And number two was the stalking, haunting fear of suicide. I don't know if they ever saw the logical connection. Pornography denudes the other person. It doesn't just disrobe. Denudes the other person in exchange for a feeling. The person who is hooked by it is not looking for a person. The person who is hooked by it is looking for a feeling. A feeling ultimately that no one person in the world can satisfy. And once you have robbed the other person of any value, you ultimately denude your own self and there is no purpose and meaning found. Now that logical connection wasn't there in my life, but the end result still was. I came to know Christ on a bed of suicide when I was 17 years old in Delhi because I had no meaning in my life.

I didn't care what anybody was saying to me. It all didn't add up. It simply didn't make sense. People say, what does meaning really mean? It's a long talk one can give on its own.

But let me just tell you, a meaning is found with four components. A sense of wonder. We watch children reading fairy tales and being read to in fairy tales and the enchantment is awesome. They want this sense of wonder. But as they grow up, they begin to struggle and they say the fairy tales are not true. They are merely fantastic.

They were mere fantasy. Now they are looking for that which is fantastically true. Wonder, truth. Thirdly, the experience of love. And finally, the knowledge of security. If you're really looking for meaning to build a coherent worldview, you're going to have these four components, wonder, truth, love and security.

I will deal with just one of them as I bring my message to a close. But here it is, this sense of a moral law that we cannot find. The quest for meaning that we hunger after.

Let me give you an illustration of this. One existentialist writer wrote a play a long time ago called The Adulterous Woman. A woman who had just wanted to flirt with all this kind of stuff, but she had held back and never indulged in it. So her husband takes her into a town where he's dealing with his works and jewelry and all of that. At the end of it, he comes back exhausted and he is in bed and the woman thinks to herself, everything I saw in town, tonight's my night to have a last fling.

I will never have it again. And he's sound asleep. She wakes up, gets dressed, goes out into the night and expends herself in ways she had never ever dreamed. She spent herself into pleasure and exhausted with pleasure. She comes back in the early hours of the morning, opens the door while he is still sound asleep. She slips under the covers, but there's a big problem. She cannot fall asleep now. On her pillow, the tears are rolling down the side of the face and her husband hears the sobs and wakes up and looks at her and said, what's the matter?

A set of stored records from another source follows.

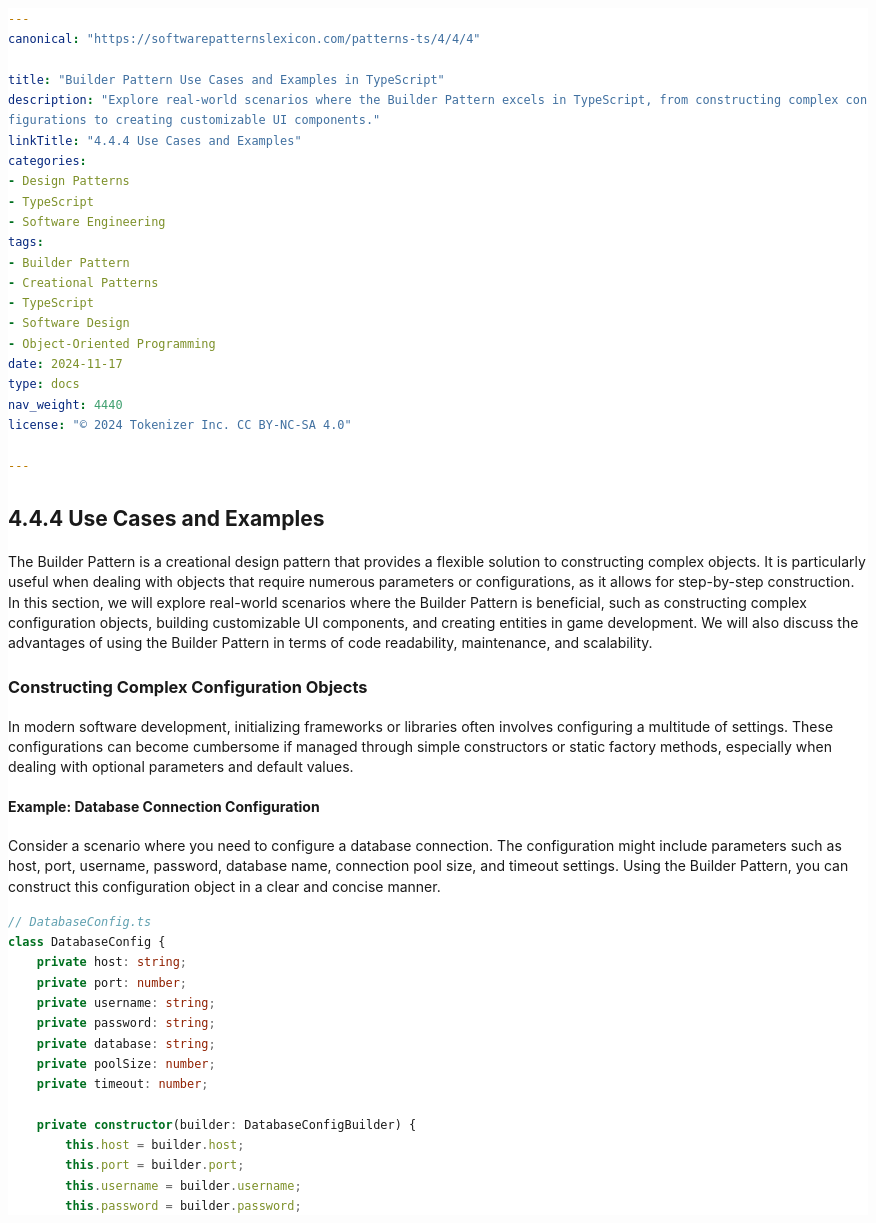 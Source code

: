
 ```yaml
---
canonical: "https://softwarepatternslexicon.com/patterns-ts/4/4/4"

title: "Builder Pattern Use Cases and Examples in TypeScript"
description: "Explore real-world scenarios where the Builder Pattern excels in TypeScript, from constructing complex configurations to creating customizable UI components."
linkTitle: "4.4.4 Use Cases and Examples"
categories:
- Design Patterns
- TypeScript
- Software Engineering
tags:
- Builder Pattern
- Creational Patterns
- TypeScript
- Software Design
- Object-Oriented Programming
date: 2024-11-17
type: docs
nav_weight: 4440
license: "© 2024 Tokenizer Inc. CC BY-NC-SA 4.0"

---
```


## 4.4.4 Use Cases and Examples

The Builder Pattern is a creational design pattern that provides a flexible solution to constructing complex objects. It is particularly useful when dealing with objects that require numerous parameters or configurations, as it allows for step-by-step construction. In this section, we will explore real-world scenarios where the Builder Pattern is beneficial, such as constructing complex configuration objects, building customizable UI components, and creating entities in game development. We will also discuss the advantages of using the Builder Pattern in terms of code readability, maintenance, and scalability.

### Constructing Complex Configuration Objects

In modern software development, initializing frameworks or libraries often involves configuring a multitude of settings. These configurations can become cumbersome if managed through simple constructors or static factory methods, especially when dealing with optional parameters and default values.

#### Example: Database Connection Configuration

Consider a scenario where you need to configure a database connection. The configuration might include parameters such as host, port, username, password, database name, connection pool size, and timeout settings. Using the Builder Pattern, you can construct this configuration object in a clear and concise manner.

```typescript
// DatabaseConfig.ts
class DatabaseConfig {
    private host: string;
    private port: number;
    private username: string;
    private password: string;
    private database: string;
    private poolSize: number;
    private timeout: number;

    private constructor(builder: DatabaseConfigBuilder) {
        this.host = builder.host;
        this.port = builder.port;
        this.username = builder.username;
        this.password = builder.password;
```
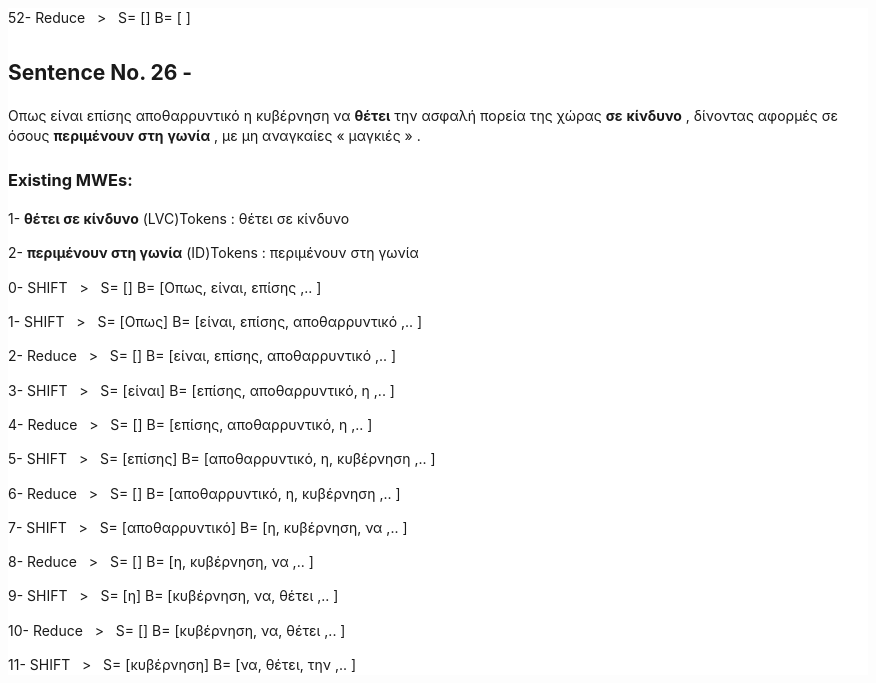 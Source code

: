 

52- Reduce&nbsp;&nbsp;&nbsp;>&nbsp;&nbsp;&nbsp;S= []   B= [ ]

## Sentence No. 26 - 
Οπως είναι επίσης αποθαρρυντικό η κυβέρνηση να **θέτει** την ασφαλή πορεία της χώρας **σε** **κίνδυνο** , δίνοντας αφορμές σε όσους **περιμένουν** **στη** **γωνία** , με μη αναγκαίες « μαγκιές » . 
### Existing MWEs: 
1- **θέτει σε κίνδυνο** (LVC)Tokens : 
θέτει
σε
κίνδυνο


2- **περιμένουν στη γωνία** (ID)Tokens : 
περιμένουν
στη
γωνία





0- SHIFT&nbsp;&nbsp;&nbsp;>&nbsp;&nbsp;&nbsp;S= []   B= [Οπως, είναι, επίσης ,.. ]



1- SHIFT&nbsp;&nbsp;&nbsp;>&nbsp;&nbsp;&nbsp;S= [Οπως]   B= [είναι, επίσης, αποθαρρυντικό ,.. ]



2- Reduce&nbsp;&nbsp;&nbsp;>&nbsp;&nbsp;&nbsp;S= []   B= [είναι, επίσης, αποθαρρυντικό ,.. ]



3- SHIFT&nbsp;&nbsp;&nbsp;>&nbsp;&nbsp;&nbsp;S= [είναι]   B= [επίσης, αποθαρρυντικό, η ,.. ]



4- Reduce&nbsp;&nbsp;&nbsp;>&nbsp;&nbsp;&nbsp;S= []   B= [επίσης, αποθαρρυντικό, η ,.. ]



5- SHIFT&nbsp;&nbsp;&nbsp;>&nbsp;&nbsp;&nbsp;S= [επίσης]   B= [αποθαρρυντικό, η, κυβέρνηση ,.. ]



6- Reduce&nbsp;&nbsp;&nbsp;>&nbsp;&nbsp;&nbsp;S= []   B= [αποθαρρυντικό, η, κυβέρνηση ,.. ]



7- SHIFT&nbsp;&nbsp;&nbsp;>&nbsp;&nbsp;&nbsp;S= [αποθαρρυντικό]   B= [η, κυβέρνηση, να ,.. ]



8- Reduce&nbsp;&nbsp;&nbsp;>&nbsp;&nbsp;&nbsp;S= []   B= [η, κυβέρνηση, να ,.. ]



9- SHIFT&nbsp;&nbsp;&nbsp;>&nbsp;&nbsp;&nbsp;S= [η]   B= [κυβέρνηση, να, θέτει ,.. ]



10- Reduce&nbsp;&nbsp;&nbsp;>&nbsp;&nbsp;&nbsp;S= []   B= [κυβέρνηση, να, θέτει ,.. ]



11- SHIFT&nbsp;&nbsp;&nbsp;>&nbsp;&nbsp;&nbsp;S= [κυβέρνηση]   B= [να, θέτει, την ,.. ]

She brushes him aside and says, nothing, just nothing. See, the loneliest moment is when you have just experienced that which promised you the ultimate and it has let you down. The loneliest moment is when you've just experienced that which has promised you the ultimate and it has let you down. I look at you tonight as young students and I say, and you're really the primary reason I'm here, by the way, because I care for the student world. I care for the young life that is living today, almost getting out of control with no answers.

The meaning that Christ offers to you is a meaning in a personal relationship. Justice Antonin Scalia just passed away last week and some of the channels were playing some of his major speeches. He was considered one of the brightest intellectuals on the Supreme Court bench. Whether you agreed with him or not is not the issue here.

Even those who disagreed with him were good friends and said the man was made of sterling character. And in his speech, I was just sputtering around the house and I heard him make three statements back to back and I thought, what on earth is this about? He was behind the lectern and he said, I want you all to hear me. He said, sophisticated thinkers can believe in God.

That's what he said. Next statement, sophisticated thinkers can believe in a personal God. Third statement he made, sophisticated thinkers can believe in the person of Jesus Christ, the very Son of God. And meaning comes ultimately in finding the sacred that binds the diversity of your proclivities and gives it that homogeneity of a supreme expression that is bound by the skin of the sacred. The sacred is what gives life meaning.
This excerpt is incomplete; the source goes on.